There’s an article title I never thought I’d write! A Victorian grenade launcher? Not quite. It is indeed a Martini-Henry grenade launcher, or to be precise, a Blanch-Chevallier Grenade Discharger. Rather than being designed to combat Zulus on the South African plains, it was actually conceived later, at a time when both sides in the First World War were becoming bogged down in trench warfare. The same imperative that drove the invention of overhead fire rifles, mortars, medieval-style melee weapons, revolver bayonets, and yes, rifle grenades, also gave rise to this (so far as we know) unique prototype. It’s a crazy combination of forward thinking and retro technology; almost the definition of ‘Steampunk’!
I have to confess that when I first re-discovered this piece in a back room at the UK National Firearms Centre, I suspected that it was the firearms equivalent of a stuffed Jackalope or mermaid; different species stitched together to create an amazing and bemusing hybrid creature. After all, it had come to us from a movie prop house and could easily have been ‘bodged’ together in recent decades. But, just as it turned out that the platypus was a real animal, so this piece is a genuine, if experimental, weapon. We X-Rayed our gun, and as you can see, it’s a close match to the original patent drawing further down.

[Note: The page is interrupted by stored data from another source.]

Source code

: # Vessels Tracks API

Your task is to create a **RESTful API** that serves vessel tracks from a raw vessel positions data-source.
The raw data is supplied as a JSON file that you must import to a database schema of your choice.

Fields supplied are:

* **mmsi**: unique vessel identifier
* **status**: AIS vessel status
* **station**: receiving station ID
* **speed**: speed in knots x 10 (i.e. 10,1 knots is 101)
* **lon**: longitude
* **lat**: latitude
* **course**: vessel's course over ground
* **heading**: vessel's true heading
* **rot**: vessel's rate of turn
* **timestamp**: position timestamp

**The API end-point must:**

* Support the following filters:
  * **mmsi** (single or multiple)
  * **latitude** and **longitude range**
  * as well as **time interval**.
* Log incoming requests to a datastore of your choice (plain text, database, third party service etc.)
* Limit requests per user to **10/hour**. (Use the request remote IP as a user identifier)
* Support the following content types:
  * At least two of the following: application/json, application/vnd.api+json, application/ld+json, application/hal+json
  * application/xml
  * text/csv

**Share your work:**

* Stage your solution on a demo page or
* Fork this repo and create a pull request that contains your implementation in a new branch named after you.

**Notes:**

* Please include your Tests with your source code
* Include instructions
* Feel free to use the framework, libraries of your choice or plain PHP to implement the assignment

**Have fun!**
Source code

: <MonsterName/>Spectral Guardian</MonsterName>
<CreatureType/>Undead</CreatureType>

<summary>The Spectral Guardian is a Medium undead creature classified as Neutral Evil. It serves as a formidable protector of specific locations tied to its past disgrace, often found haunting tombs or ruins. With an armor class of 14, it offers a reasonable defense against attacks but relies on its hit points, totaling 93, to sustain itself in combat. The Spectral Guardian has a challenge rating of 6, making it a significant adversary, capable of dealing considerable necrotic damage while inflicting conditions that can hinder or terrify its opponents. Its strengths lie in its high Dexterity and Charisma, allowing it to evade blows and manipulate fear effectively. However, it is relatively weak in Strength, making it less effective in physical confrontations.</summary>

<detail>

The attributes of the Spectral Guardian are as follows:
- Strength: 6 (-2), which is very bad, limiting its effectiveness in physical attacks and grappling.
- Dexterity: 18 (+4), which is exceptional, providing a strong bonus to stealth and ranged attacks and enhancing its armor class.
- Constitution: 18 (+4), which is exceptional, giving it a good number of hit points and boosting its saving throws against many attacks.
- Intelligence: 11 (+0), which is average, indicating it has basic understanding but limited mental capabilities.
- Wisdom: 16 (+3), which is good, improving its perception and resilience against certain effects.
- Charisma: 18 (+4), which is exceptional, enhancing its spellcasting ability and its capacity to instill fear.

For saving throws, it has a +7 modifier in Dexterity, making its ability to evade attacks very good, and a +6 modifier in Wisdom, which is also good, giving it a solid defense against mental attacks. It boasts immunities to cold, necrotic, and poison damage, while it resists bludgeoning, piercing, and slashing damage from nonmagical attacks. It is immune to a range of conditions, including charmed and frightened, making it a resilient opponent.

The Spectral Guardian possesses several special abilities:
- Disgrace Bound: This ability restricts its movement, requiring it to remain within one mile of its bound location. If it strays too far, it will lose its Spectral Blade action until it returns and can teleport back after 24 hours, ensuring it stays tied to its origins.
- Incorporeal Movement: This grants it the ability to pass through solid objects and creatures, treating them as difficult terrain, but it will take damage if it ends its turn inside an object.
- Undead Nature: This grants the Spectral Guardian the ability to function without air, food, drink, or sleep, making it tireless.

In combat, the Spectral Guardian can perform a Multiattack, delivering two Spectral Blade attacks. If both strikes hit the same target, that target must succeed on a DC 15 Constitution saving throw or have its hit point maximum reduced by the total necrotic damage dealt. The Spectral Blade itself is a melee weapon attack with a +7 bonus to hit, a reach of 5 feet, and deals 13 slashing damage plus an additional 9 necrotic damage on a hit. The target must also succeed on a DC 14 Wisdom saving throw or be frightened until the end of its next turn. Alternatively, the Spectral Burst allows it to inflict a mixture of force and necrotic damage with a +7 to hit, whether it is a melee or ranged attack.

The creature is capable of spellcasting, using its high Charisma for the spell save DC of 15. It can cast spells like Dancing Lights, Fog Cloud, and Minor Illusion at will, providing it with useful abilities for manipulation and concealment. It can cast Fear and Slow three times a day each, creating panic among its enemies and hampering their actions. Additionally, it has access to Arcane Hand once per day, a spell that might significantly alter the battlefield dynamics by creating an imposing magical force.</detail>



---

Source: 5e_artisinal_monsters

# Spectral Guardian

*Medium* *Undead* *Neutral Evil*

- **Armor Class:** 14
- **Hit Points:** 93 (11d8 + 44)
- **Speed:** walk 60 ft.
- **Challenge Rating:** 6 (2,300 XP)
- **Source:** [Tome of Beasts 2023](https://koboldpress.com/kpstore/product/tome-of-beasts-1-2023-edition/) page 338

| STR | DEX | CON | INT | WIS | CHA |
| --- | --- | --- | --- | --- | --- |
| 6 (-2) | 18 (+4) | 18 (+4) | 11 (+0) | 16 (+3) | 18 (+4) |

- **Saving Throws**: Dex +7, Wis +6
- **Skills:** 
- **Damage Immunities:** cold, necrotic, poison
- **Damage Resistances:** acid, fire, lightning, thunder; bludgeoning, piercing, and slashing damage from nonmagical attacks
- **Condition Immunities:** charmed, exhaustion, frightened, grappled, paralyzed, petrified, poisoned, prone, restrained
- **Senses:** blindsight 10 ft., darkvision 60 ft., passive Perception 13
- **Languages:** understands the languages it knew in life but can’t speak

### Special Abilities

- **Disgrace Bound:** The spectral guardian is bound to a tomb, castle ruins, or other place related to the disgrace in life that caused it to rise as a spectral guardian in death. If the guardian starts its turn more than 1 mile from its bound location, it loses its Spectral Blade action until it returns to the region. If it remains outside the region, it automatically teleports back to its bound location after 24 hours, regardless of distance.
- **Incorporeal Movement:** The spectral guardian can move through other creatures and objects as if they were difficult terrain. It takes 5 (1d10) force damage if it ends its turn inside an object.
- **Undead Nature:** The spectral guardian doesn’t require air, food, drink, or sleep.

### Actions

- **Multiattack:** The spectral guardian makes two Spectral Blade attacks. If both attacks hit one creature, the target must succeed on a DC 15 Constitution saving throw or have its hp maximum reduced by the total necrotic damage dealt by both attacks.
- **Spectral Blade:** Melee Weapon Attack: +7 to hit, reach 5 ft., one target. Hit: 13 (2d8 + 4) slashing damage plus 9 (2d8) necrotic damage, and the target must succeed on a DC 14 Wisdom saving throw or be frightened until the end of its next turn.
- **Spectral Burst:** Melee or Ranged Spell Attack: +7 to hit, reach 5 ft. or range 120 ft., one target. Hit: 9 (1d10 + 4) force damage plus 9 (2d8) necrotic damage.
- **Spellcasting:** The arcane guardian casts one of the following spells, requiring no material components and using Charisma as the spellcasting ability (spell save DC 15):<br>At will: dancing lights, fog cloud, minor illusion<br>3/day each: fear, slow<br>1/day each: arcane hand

Despite being described in its only published reference as (Brown, 2004) as a ‘Muzzle attached grenade discharger’, this improbable-looking beast is actually a complete weapon, not a mere accessory. It’s built on an 1880s-vintage commercial Braendlin Armoury Company stocked action in the original .450 Martini (.450/577) calibre. The marks on the left hand side of the receiver are the crossed pennants and ‘B’ of the company, and the script ‘M’ of patent-holder Friedrich Von Martini. Replacing the usual rifle barrel assembly is an enormous, heavy barrel of 2.5” bore, equipped with a sprung piston platform.
Unlike As in the PIAT launcher of the Second World War, this big spring does not actually launch the projectile (see comments below). The grenade would actually be fired by a .450 blank cartridge, the spring serving to dampen the (significant!) resulting recoil. Whereas the rifle grenades designed for the SMLE rifle were to be fired braced into the ground, this spring, the thick rubber buttplate, and the tall tangent backsight are all there to permit firing from the shoulder. This is an M79, circa 1916!
The relevant British patent can be found online, and details the method of operation. The grenade illustrated is not the standard British Mk.36 ‘Mills bomb’, as it is the wrong shape and physically too wide to fit the launch tube. This gun would have fired a proprietary round around the same weight as the Mills bomb, but with a ‘tapered base’ and, presumably, a locating rib along the top to engage in the channel cut into the bore of the launcher.
The tube is also equipped with two sprung pivoting levers to retain the grenade when the weapon is carried loaded. This is a worrying prospect, as the Martini action lacks an applied safety, meaning the the gun cannot be carried loaded with both grenade and propellant cartridge without risk of accidental discharge. Had the design been developed further, no doubt this would have been addressed. Intriguing reference is made in the patent document to the possibility of firing canister shot from this weapon!
The ‘Blanch’ in ‘Blanch-Chevallier’ is Herbert John Blanch of the London gunmaking firm of J. Blanch & Son. Blanch had published a standard work on sporting guns, entitled ‘A Century of Guns’, in 1909, and had been chair of the Gunmaker’s Association. As Blanch was part of a long line of skilled gunmakers, but Chevallier is listed in the patent as a ‘firearms technician’ and was the more prolific patent holder, it seems likely that this prototype was built by the Blanch but designed largely by Chevallier.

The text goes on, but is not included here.